=== Section Start ===
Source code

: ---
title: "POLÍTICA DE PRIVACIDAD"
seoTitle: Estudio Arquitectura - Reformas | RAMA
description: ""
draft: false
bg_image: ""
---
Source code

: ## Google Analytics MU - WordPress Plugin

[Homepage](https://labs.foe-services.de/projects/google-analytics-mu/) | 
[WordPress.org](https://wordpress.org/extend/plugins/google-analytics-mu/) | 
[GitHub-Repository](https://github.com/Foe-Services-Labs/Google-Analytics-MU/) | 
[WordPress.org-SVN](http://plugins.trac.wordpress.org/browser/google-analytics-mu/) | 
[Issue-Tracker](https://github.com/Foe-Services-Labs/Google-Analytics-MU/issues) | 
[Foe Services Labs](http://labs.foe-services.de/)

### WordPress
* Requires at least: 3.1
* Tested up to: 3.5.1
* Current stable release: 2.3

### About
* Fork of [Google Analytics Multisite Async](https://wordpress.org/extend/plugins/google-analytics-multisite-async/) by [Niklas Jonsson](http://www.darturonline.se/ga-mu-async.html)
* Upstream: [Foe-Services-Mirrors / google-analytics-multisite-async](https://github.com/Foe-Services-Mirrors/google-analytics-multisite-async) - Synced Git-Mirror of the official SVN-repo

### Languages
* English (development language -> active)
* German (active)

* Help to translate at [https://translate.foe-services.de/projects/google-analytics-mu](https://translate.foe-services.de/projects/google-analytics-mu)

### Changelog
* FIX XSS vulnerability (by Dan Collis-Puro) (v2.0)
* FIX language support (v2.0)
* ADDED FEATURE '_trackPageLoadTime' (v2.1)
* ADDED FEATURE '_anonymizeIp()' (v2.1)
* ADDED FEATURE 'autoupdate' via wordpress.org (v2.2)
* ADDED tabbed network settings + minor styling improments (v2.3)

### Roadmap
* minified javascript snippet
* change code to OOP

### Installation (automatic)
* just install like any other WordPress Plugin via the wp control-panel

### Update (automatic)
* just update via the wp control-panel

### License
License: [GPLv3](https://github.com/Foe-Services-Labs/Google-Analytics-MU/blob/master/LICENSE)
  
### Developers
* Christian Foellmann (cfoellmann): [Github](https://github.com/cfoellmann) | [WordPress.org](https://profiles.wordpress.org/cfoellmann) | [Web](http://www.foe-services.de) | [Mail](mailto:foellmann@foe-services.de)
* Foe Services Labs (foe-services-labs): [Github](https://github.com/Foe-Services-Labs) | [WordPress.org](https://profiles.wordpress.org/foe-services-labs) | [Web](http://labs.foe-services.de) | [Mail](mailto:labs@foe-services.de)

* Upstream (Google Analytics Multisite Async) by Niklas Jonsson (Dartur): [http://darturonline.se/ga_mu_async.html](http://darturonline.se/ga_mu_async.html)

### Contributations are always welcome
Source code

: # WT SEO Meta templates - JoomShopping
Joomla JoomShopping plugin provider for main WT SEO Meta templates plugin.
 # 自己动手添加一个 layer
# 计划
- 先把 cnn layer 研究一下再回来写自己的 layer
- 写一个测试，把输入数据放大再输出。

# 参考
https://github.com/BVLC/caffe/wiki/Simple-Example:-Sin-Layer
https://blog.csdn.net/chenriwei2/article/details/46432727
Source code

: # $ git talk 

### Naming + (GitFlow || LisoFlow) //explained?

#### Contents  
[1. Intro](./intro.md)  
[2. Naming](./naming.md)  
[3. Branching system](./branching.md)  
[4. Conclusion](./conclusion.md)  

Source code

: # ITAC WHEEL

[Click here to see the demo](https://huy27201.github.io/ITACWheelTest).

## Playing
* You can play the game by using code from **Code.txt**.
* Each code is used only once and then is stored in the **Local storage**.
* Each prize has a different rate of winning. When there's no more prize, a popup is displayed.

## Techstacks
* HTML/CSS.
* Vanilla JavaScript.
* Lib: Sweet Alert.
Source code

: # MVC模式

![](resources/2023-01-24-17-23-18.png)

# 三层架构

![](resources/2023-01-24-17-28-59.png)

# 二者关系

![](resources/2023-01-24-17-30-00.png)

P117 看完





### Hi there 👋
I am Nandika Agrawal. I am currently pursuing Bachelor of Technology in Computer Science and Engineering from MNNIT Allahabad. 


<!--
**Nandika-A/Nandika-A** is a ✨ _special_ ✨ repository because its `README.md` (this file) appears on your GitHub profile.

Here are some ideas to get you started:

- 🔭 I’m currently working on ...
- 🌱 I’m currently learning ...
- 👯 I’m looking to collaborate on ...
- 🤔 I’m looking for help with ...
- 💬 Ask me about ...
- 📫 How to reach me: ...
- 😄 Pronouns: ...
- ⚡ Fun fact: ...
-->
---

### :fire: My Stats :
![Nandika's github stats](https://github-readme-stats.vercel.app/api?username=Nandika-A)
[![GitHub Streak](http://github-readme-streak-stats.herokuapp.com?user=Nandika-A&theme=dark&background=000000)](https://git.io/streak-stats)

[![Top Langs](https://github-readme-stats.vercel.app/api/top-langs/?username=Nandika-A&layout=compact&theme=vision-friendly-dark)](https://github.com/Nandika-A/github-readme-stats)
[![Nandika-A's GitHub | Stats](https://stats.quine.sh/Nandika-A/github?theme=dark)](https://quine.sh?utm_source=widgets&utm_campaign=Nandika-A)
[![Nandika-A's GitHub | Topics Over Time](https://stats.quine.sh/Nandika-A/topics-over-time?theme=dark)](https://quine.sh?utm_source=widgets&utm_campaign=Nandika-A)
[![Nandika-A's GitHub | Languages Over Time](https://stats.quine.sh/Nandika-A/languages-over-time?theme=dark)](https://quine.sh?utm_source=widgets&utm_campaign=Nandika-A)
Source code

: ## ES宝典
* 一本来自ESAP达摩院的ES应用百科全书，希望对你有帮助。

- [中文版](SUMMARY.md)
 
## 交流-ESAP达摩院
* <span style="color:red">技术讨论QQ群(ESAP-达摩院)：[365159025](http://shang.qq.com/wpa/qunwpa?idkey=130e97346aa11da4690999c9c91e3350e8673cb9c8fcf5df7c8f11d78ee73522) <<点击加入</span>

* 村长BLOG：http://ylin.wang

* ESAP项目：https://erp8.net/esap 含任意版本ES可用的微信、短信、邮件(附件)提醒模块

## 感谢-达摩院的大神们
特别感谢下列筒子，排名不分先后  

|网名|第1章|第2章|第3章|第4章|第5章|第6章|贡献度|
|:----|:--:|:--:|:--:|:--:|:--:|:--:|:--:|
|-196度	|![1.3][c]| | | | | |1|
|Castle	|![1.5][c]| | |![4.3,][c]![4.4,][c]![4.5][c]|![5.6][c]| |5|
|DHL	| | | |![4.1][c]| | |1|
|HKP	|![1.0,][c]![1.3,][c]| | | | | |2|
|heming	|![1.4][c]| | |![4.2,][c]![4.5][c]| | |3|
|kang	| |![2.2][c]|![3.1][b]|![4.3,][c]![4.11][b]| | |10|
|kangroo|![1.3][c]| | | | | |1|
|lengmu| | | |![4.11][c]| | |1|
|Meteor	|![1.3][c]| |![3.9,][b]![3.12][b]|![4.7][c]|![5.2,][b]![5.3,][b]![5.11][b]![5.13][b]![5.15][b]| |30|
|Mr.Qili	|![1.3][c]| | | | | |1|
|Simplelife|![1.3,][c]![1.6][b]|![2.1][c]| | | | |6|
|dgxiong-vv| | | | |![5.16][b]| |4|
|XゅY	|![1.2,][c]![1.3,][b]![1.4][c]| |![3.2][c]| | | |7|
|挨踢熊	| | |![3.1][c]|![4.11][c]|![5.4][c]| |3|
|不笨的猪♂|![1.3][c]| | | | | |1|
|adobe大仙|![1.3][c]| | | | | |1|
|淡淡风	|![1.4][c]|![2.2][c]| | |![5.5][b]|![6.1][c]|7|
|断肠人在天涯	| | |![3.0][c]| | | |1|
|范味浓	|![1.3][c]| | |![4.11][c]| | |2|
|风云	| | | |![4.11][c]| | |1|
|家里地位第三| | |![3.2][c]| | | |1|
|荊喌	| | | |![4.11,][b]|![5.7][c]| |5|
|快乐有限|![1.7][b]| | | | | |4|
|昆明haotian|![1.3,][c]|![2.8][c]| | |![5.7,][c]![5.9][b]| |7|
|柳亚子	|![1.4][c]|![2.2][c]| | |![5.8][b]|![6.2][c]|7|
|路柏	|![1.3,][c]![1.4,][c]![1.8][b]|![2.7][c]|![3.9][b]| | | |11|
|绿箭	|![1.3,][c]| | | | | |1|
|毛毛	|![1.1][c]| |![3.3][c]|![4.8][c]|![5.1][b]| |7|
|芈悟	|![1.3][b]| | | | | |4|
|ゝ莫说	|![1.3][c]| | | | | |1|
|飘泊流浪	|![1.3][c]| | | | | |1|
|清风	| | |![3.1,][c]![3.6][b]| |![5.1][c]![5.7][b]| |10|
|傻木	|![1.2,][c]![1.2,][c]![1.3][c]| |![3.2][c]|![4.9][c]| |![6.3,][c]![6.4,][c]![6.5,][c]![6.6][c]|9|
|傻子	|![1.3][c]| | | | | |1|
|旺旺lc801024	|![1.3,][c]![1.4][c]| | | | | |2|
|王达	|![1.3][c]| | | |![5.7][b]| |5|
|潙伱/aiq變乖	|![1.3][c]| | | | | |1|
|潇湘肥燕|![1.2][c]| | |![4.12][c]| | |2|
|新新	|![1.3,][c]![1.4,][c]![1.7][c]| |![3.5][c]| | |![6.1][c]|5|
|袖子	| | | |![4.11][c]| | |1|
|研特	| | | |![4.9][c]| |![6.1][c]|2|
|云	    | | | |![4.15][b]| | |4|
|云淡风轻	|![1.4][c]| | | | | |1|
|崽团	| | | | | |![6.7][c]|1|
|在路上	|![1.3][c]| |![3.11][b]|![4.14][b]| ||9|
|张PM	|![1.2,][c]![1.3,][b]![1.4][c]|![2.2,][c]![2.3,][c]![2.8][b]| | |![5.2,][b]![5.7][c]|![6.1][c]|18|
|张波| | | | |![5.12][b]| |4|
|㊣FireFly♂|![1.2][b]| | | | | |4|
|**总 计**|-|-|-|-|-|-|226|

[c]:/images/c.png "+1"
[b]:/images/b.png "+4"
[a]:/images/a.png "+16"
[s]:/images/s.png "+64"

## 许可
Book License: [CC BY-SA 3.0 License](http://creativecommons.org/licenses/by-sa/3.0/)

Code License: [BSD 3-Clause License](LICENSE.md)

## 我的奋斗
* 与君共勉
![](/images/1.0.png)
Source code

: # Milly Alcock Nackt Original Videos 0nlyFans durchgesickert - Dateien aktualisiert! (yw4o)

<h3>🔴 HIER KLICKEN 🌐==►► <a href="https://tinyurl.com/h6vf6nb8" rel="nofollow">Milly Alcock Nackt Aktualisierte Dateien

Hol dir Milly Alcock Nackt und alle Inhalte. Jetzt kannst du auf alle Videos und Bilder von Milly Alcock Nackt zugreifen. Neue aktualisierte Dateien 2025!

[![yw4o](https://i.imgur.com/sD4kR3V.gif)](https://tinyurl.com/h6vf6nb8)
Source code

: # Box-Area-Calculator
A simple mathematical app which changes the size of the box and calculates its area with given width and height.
=== Section End ===
## Work to complete
Please tally every line of the material above that has the string "resources", and write only the total.

## Exercise result
3